1992: We all know its Sailor Moon but lets just say its Video Girl Ai
My numero uno 1992 anime is Sailor Moon, O B V I O U S L Y. Sailor Moon means a lot to me personally and as such I’ve talked about Sailor Moon extensively over time and I will continue to do so in the future - so for the sake of getting to talk about something else from 1992 for a change I’m going smudge the “favorite” part of this pet project and go with a title I’ve always really liked.
Video Girl Ai is a OVA (original version anime) of Masakazu Katsura’s manga of the same name. While I like the manga I prefer the anime because it’s a strange story about masturbation, loneliness, guilt, and working towards being comfortable with ones self and our icky human emotions and desires. Comedy gold, right?
Yota Moteuchi is an average guy and the girl he likes is in love with his best friend. Feeling down about the one directional love triangle he’s in, Yota comes across a video rental store and decides to take out a video girl VHS on a whim. “Video girls” have kind of disappeared nowadays (not true, they’ve retreated to youtube) but once upon a time they were films of women talking to a camera while cooking or shopping or bathing or doing literally anything from the mundane to the kinky; a VHS girlfriend who’d have a one sided conversation with a viewer who was free to do whatever they’d like on their end *wink-wink*.
This is anime though so naturally Yota’s crap VCR glitches and out pops the girl from the video. Now they have to live together and wacky racy hi-jinks abound!
By all means Video Girl Ai shouldn’t be as good as it is. Just writing the synopsis was exhausting. At the same time we all lose our shit over Ah-ha’s “Take on Me” music video so maybe we shouldn’t be so ready to throw stones.
What works for Video Girl Ai is that while yes it has pervy hahas and yes there is an undeniable aspect of creeper otaku wish fulfillment happening, what throws most anyone who finishes the six episodes for a loop is how goddamn real it can get.
Ai does her best to try and help Yota’s confidence and to alleviate his loneliness but her play time on the VHS will eventually run out and she will need to be rewound. Ai can’t fix anything for Yota, not his situation nor his cycle of depression, she is in more ways than one just a fictional character. Yota himself feels guilt over liking a girl who doesn’t like him, over having rented such a video, and over accepting Ai’s unearned presence in his life but Video Girl Ai remains a light ecchi comedy series - until it isn’t.
Surprisingly poignant depictions on variations of loneliness build over the first four episodes and in the last two the series takes a nose dive into a VHS realm of self reflective symbolism. By the end of Video Girl Ai Yota finds himself more alone than ever as he travels a pocket dimension with a Q-like entity who calls themselves the “producer” of Ai and all video girls.

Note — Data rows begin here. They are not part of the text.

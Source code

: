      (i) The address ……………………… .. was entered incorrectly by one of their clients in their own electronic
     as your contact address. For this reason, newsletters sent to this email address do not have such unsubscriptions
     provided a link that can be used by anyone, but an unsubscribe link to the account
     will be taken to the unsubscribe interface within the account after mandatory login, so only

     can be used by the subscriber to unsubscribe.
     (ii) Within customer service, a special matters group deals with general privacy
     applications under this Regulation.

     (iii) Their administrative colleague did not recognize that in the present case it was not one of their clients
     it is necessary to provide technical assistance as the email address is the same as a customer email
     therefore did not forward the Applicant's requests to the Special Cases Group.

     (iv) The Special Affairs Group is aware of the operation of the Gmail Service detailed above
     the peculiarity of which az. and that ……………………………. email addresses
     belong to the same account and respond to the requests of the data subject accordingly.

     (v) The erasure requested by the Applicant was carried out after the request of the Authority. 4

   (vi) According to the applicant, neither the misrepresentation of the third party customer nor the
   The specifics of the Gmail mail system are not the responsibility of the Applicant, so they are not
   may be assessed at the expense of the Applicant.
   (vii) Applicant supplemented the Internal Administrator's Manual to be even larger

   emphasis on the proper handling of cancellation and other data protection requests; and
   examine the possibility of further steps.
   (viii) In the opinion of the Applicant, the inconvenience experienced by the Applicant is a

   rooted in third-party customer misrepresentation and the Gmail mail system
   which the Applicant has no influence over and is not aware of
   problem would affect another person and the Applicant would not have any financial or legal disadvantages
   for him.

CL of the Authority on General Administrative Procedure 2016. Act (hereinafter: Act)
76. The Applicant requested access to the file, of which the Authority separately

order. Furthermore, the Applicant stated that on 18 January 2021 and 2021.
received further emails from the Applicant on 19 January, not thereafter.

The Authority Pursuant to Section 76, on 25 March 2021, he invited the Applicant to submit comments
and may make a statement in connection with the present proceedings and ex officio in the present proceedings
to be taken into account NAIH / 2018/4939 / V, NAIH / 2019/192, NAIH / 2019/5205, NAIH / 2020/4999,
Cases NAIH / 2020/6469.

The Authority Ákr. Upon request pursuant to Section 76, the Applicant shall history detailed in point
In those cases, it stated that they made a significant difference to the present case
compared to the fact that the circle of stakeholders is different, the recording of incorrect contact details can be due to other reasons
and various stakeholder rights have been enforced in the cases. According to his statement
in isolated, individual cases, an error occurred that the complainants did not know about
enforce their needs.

Love for a fictional character and how one utilizes that love can range from the emotional to the sexual and every shade in between with the sexual appeal and use of fiction being the unspoken drive to so much of fandom and fannish behavior. From A03, fan art, merchandise purchases and cosplay, people have been gettin’ freaky with themselves over art and always have been.
This series ends with a glass staircase and Ai trapped at the top. Yota climbs it to reach her with the stairs breaking over and over shredding his feet, hands, his entire body and for what he is asked; for a single moment of connection, of contact, of love? Ai is not real. Yota should give up. The pain isn’t worth the trouble.
The bigger picture is that by this point Ai is in love with Yota herself, its the reason she is being punished and why Yota is here to find her; but Ai is still not real. She is a literal video girl. She will always need to be rewound. We can view Ai’s love for Yota as his budding confidence, or slow acceptance over his emotional and sexual loneliness not being mutually exclusive or always one and the same, that loneliness is as complex and shifting as our relationship to ficitonal characters, stories, and any art can be. We all use things to come to terms with our lonliness, to come to terms with ourselves, to understand ourselves and to understand our desires.
Ai isn’t real but Yota climbs the glass staircase and gets wrecked for the hope of love, for the belief that he can move past his lonliness and feelings of invisibility. And yes the work hurts and the reward can be fleeting, but the choice to keep choosing love can’t really be argued as wrong.
Of course nothing I just said is as eloquent, concise, and accurate as the review left by user syncrogazer on myanimelist.net stating the series is “a vaporwave romance"
Honestly they’re right and that’s all you really need to know.